GIVEN INFORMATION START

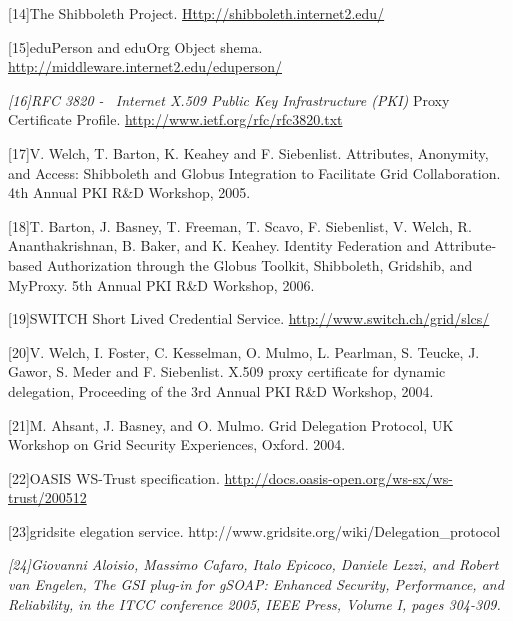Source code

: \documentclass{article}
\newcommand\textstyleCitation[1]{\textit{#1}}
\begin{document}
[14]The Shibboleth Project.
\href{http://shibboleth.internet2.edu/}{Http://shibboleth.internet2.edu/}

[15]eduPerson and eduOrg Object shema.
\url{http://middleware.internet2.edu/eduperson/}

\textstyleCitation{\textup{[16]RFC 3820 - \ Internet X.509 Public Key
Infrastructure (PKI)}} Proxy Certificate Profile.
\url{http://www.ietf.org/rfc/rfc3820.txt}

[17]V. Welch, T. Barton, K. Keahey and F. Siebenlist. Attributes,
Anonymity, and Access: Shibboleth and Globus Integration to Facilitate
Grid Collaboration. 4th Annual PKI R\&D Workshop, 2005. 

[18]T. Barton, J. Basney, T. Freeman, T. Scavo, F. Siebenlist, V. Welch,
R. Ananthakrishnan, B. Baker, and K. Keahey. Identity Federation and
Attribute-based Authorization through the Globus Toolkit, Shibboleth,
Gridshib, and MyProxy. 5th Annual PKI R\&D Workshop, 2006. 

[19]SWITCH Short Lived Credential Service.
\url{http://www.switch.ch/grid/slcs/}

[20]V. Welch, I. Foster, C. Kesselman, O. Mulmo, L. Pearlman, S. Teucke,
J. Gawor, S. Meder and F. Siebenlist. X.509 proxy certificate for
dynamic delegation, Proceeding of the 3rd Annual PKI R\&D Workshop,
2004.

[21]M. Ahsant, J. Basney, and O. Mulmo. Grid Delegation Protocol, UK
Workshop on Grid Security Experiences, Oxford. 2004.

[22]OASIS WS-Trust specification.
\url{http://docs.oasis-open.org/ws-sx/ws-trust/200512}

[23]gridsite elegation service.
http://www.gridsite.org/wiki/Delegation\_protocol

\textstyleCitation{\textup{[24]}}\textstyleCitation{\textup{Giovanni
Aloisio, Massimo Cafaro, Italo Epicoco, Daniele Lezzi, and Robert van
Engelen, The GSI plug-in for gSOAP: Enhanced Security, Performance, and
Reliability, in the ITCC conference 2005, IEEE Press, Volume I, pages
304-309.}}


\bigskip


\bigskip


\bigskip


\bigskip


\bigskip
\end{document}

GIVEN INFORMATION END

## TASK ITEM
Only the number is needed: state how many lines in the listing contain "textup".

## WRITTEN ANSWER
2